Filmmaker: Let’s finish up with some car rigging. You used a Zephyr, which is basically like a Biscuit Rig but it’s electric and not gas.
Elliott: It’s a very low flatbed trailer with a Tesla engine. It’s silent, it’s electric and it can go fast. You just drive your [picture] car onto this thing and it has a pod that the (stunt) driver sits in. The pod can be moved. It can be in the front, on the right or left corner, on the side.
Filmmaker: It is a stunt driver controlling the car from the pod, but there are still actors in the vehicle performing. So, you can’t just go 80 in that thing. What’s the fastest you would go in the Zephyr.
Elliott: On this show, maybe 50.
Filmmaker: My favorite car scene is the episode five chase, where Holloway and his passenger are chucking fireworks at their pursuer.
Elliott: It’s one of my favorite scenes in the show. We needed this long chase downtown at night. I didn’t want to have to put up 50 condors lighting it all. It would’ve looked terrible. So, I asked the location manager, “Is there an area downtown where we can do a chase where there’s enough available light that I don’t have to light it?” I would light the people in the car, but not [the streets]. She showed me a place downtown, which was great. It went under and on top of a big bridge and you could see the city in the background. It had a lot of different textures to it. I shot a test and there was enough light with the cameras we used [Alexa Mini LFs]. So, we shut down that area in Albuquerque for a couple nights and the whole chase was shot there.
This was extensively storyboarded because it was complicated. They’re firing guns at each other and run out of bullets. They’re going to a Fourth of July party, so they’ve got fireworks in the back of the car. One tricky shot was a shot looking back at the bad guys and fireworks are being thrown from off camera to hit the front of the car and the windshield. We did tests with fireworks and picked the kind that we wanted. There’s an insert car leading the bad guys, and the effects people are on the back of that car furiously lighting up fireworks and tossing them. When we rigged the camera on the bad guy’s car for side and front shots, we were initially going to use LED lights and have them flash as if they were fireworks, which I was never thrilled about because there’s a specific look to fireworks. It’s so much better [to use real ones], the way they explode and the sparks fly. Because we were on the Zephyr, the actors don’t have to drive. So, for the side shots we’ve got someone in the back in the pod driving this car and have the insert car leading and throwing real fireworks, so we can actually see the fireworks hitting the front of the windshield from side shots. It was a tricky scene. As I said, it was extensively storyboarded but what tends to happen is you storyboard the scene you’d love to see, then realize you’ve got 27 different shots with car mounts and you’re never going to get that [in the amount of time you have]. So, then you go through the storyboards and say, “Well, do we need this? Can we combine these?”
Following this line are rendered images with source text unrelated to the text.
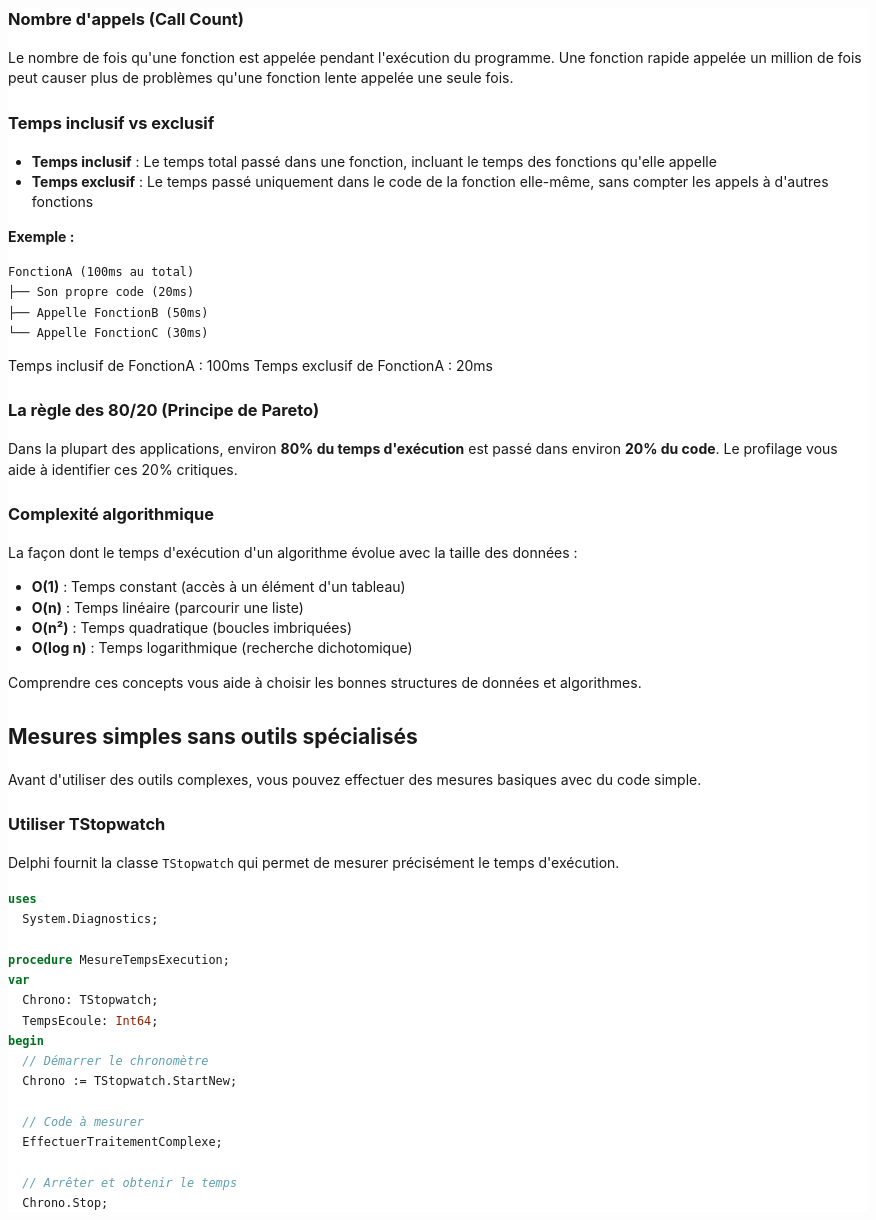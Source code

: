 ### Nombre d'appels (Call Count)

Le nombre de fois qu'une fonction est appelée pendant l'exécution du programme. Une fonction rapide appelée un million de fois peut causer plus de problèmes qu'une fonction lente appelée une seule fois.

### Temps inclusif vs exclusif

- **Temps inclusif** : Le temps total passé dans une fonction, incluant le temps des fonctions qu'elle appelle
- **Temps exclusif** : Le temps passé uniquement dans le code de la fonction elle-même, sans compter les appels à d'autres fonctions

**Exemple :**

```
FonctionA (100ms au total)
├── Son propre code (20ms)
├── Appelle FonctionB (50ms)
└── Appelle FonctionC (30ms)
```

Temps inclusif de FonctionA : 100ms
Temps exclusif de FonctionA : 20ms

### La règle des 80/20 (Principe de Pareto)

Dans la plupart des applications, environ **80% du temps d'exécution** est passé dans environ **20% du code**. Le profilage vous aide à identifier ces 20% critiques.

### Complexité algorithmique

La façon dont le temps d'exécution d'un algorithme évolue avec la taille des données :

- **O(1)** : Temps constant (accès à un élément d'un tableau)
- **O(n)** : Temps linéaire (parcourir une liste)
- **O(n²)** : Temps quadratique (boucles imbriquées)
- **O(log n)** : Temps logarithmique (recherche dichotomique)

Comprendre ces concepts vous aide à choisir les bonnes structures de données et algorithmes.

## Mesures simples sans outils spécialisés

Avant d'utiliser des outils complexes, vous pouvez effectuer des mesures basiques avec du code simple.

### Utiliser TStopwatch

Delphi fournit la classe `TStopwatch` qui permet de mesurer précisément le temps d'exécution.

```pascal
uses
  System.Diagnostics;

procedure MesureTempsExecution;
var
  Chrono: TStopwatch;
  TempsEcoule: Int64;
begin
  // Démarrer le chronomètre
  Chrono := TStopwatch.StartNew;

  // Code à mesurer
  EffectuerTraitementComplexe;

  // Arrêter et obtenir le temps
  Chrono.Stop;
```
Filmmaker: Well, Paul, that’s all I have for you. I appreciate you humoring me and talking about the old 1980s B-movie days. I grew up on a lot of those and still have a tremendous amount of affection for them.
Elliott: I was just working as a camera operator on a pilot that Nicolas Winding Refn was doing in New Mexico that Darius Khondji was shooting. We got chatting in between setups about what I’d worked on and [Winding Refn] was fascinated. I thought, “Why would he be interested in these movies?” But he’d seen them all. He went, “Oh my God, you worked on this! You worked on that!” I’m amazed how some of those movies still have a real life to them.